## REQUIREMENT:
Once the line containing "### Node.js based on TypeScript" is found, copy it and each subsequent line exactly. Stop at the end of the records below.

[Stored entries]
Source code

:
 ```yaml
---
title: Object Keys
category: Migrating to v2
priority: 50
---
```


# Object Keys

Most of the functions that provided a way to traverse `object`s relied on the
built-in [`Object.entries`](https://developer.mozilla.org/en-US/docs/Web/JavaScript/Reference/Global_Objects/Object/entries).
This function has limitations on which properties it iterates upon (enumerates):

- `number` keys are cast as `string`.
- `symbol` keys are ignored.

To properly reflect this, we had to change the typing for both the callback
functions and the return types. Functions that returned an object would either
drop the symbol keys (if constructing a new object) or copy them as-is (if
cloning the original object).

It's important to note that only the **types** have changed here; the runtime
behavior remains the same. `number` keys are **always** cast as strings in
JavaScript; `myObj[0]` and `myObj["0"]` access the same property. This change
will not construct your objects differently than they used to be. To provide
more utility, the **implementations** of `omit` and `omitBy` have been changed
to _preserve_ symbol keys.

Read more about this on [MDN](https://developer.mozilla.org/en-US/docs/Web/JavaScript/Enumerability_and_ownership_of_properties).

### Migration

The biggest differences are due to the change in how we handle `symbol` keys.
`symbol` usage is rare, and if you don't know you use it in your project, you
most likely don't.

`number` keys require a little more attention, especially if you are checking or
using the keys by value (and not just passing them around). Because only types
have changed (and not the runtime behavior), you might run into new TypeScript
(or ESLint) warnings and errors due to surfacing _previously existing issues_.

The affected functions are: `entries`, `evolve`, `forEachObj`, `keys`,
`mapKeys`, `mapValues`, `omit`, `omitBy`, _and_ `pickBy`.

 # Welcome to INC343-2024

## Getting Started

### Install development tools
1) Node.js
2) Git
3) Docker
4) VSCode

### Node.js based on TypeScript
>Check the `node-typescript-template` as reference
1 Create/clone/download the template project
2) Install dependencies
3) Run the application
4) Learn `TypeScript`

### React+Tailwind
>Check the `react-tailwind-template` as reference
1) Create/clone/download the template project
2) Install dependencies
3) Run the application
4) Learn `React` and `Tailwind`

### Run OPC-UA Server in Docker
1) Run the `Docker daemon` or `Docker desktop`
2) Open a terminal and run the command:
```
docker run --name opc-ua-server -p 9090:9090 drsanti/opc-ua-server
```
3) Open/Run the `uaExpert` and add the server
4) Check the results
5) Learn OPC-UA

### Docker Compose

## TASK RESPONSE:
### Node.js based on TypeScript
>Check the `node-typescript-template` as reference
1 Create/clone/download the template project
2) Install dependencies
3) Run the application
4) Learn `TypeScript`

### React+Tailwind
>Check the `react-tailwind-template` as reference
1) Create/clone/download the template project
2) Install dependencies
3) Run the application
4) Learn `React` and `Tailwind`

### Run OPC-UA Server in Docker
1) Run the `Docker daemon` or `Docker desktop`
2) Open a terminal and run the command:
```
docker run --name opc-ua-server -p 9090:9090 drsanti/opc-ua-server
```
3) Open/Run the `uaExpert` and add the server
4) Check the results
5) Learn OPC-UA

### Docker Compose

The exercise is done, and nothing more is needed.